As long as there have been kids there have been bullies. You probably know what being bullied feels like, having likely experienced it on your journey to adulthood. However, the nature of bullying has changed. It is nothing like it used to be. It is far worse, and it's important for parents to understand why. Here's how bullying has changed:
- Today, bullying can take place around the clock through the use of technology.
- Today, bullying is rarely an incident between the bully and the victim only. Through technology, a bully's threats, lies, and put-downs can be broadcast online and passed along to everyone and anyone. There is no safe haven from a bully. It can be relentless.
- Today, bullying is more difficult to stop. When a bully sends a threatening or demeaning post, others often redistribute the post that extends its reach. It's impossible to completely delete these posts from cyberspace. As a result, victims of bullying live in fear, not knowing when the next incidence will take place or who will see these posts.

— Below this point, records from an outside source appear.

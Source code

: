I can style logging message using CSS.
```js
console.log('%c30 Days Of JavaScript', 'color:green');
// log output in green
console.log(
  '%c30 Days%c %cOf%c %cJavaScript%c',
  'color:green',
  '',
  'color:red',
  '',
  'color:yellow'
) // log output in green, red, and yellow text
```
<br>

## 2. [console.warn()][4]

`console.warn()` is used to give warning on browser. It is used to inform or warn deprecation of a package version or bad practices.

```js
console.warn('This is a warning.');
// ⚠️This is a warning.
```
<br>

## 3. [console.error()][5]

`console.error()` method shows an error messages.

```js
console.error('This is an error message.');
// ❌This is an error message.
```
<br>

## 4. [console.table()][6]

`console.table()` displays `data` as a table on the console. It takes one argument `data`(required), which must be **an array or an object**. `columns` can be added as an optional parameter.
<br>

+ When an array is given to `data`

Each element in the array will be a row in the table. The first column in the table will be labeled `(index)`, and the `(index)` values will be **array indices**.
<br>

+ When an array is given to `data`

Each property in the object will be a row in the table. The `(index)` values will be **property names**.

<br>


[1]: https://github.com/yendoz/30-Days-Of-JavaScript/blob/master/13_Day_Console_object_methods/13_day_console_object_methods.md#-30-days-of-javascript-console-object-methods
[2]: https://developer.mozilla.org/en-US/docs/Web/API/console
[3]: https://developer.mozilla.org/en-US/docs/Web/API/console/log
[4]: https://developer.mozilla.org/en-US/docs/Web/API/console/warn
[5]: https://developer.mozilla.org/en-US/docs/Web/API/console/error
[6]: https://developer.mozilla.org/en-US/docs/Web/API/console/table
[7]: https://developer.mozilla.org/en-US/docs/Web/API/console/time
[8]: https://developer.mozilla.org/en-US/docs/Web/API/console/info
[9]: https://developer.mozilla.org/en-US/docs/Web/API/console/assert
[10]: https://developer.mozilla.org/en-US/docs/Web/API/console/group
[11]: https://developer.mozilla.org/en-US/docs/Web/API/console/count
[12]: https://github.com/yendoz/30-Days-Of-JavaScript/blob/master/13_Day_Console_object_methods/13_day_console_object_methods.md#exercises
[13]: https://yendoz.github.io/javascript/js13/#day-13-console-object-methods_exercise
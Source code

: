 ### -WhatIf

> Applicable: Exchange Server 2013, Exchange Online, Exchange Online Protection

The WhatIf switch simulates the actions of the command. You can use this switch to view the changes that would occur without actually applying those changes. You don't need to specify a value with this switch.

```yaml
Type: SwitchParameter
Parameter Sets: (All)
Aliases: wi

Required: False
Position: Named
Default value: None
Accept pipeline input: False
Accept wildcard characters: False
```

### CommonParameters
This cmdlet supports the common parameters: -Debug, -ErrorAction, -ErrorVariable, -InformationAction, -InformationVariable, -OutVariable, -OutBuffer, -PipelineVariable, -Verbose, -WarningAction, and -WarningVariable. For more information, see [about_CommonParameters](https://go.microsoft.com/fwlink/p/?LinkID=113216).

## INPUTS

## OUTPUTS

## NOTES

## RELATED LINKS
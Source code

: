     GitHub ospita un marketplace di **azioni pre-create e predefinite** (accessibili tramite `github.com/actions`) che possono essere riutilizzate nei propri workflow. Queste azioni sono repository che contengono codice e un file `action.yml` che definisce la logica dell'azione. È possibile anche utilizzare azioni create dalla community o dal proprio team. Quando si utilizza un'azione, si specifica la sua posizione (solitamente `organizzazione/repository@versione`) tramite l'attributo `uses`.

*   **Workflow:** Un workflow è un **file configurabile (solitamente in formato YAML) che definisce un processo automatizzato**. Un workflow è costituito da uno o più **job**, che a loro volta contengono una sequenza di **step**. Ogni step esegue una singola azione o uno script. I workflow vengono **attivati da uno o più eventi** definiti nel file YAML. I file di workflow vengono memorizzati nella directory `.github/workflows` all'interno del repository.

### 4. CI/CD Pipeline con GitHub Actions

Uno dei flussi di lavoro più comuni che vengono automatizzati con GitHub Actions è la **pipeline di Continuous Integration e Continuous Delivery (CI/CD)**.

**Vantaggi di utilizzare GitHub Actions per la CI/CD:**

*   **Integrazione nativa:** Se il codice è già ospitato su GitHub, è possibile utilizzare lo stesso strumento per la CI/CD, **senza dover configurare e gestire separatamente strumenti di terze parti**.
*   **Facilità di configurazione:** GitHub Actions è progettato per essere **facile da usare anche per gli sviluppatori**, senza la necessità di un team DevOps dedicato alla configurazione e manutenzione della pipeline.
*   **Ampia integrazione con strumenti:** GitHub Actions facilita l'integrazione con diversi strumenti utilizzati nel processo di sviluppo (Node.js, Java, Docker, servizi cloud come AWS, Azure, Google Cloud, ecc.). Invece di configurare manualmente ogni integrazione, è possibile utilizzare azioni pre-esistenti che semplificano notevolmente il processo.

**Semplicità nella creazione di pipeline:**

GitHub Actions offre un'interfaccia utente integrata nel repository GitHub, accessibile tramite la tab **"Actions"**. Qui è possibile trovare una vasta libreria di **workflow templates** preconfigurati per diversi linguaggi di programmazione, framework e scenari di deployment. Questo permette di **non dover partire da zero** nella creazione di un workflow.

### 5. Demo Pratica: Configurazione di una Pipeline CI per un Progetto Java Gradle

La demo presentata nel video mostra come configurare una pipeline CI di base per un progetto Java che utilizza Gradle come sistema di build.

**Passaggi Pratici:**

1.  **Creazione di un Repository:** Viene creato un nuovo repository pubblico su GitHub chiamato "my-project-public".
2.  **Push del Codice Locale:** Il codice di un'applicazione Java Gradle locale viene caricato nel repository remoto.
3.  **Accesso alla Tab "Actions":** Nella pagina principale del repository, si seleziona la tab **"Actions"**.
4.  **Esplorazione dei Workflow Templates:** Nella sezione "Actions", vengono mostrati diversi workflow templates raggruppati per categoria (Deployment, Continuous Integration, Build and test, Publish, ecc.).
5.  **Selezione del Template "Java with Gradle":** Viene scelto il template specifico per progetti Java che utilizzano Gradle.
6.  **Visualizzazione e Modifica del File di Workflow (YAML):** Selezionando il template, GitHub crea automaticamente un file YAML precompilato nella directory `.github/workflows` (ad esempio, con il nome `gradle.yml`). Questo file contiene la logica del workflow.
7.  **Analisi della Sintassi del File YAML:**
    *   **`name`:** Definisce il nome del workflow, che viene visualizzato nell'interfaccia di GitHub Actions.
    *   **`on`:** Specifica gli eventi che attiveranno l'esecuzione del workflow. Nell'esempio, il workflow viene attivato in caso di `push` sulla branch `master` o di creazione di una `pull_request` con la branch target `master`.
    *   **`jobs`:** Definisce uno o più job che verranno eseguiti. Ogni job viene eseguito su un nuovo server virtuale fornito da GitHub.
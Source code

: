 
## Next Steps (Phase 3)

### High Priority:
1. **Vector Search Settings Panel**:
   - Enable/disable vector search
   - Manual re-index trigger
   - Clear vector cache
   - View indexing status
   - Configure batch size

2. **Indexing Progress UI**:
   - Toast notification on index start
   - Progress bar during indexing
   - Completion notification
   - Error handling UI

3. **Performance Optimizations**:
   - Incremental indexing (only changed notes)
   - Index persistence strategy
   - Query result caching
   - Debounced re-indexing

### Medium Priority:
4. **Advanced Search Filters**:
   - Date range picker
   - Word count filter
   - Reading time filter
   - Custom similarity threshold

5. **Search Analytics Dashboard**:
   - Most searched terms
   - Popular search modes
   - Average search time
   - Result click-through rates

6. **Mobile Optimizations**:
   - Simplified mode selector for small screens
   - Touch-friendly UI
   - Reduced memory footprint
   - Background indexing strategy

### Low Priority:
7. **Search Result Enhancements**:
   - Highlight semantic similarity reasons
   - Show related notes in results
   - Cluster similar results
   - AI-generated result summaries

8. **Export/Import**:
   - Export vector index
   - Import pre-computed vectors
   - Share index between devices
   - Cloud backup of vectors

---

- Today, the stakes are much higher for the bullied. It's not unusual for victims to experience isolation, depression, or even to commit suicide. Just check recent news headlines.
- Today, the stakes are higher for bullies. Because of the widespread (and sometimes tragic) damage bullying can inflict, it is not unusual for bullies to be criminally prosecuted for their bullying behaviors.
- Today, the stakes are higher for parents. For parents of bullies, prosecutors may look for circumstances to pin criminal responsibility for the bully's behavior on her or his parents. For parents of bullying victims, the havoc that can be wreaked upon the family can be devastating, especially for those who have lost a child due to suicide.
Because the nature of bullying has changed, today's parents should always take seriously any incidence where their child reports being bullied. The stakes today are simply too high to ignore bullying or to assume that your child will work it out on her or his own. Listen, keep written records, remain calm, deal proactively to pursue resolution, and provide follow up. Your child's life might depend upon it.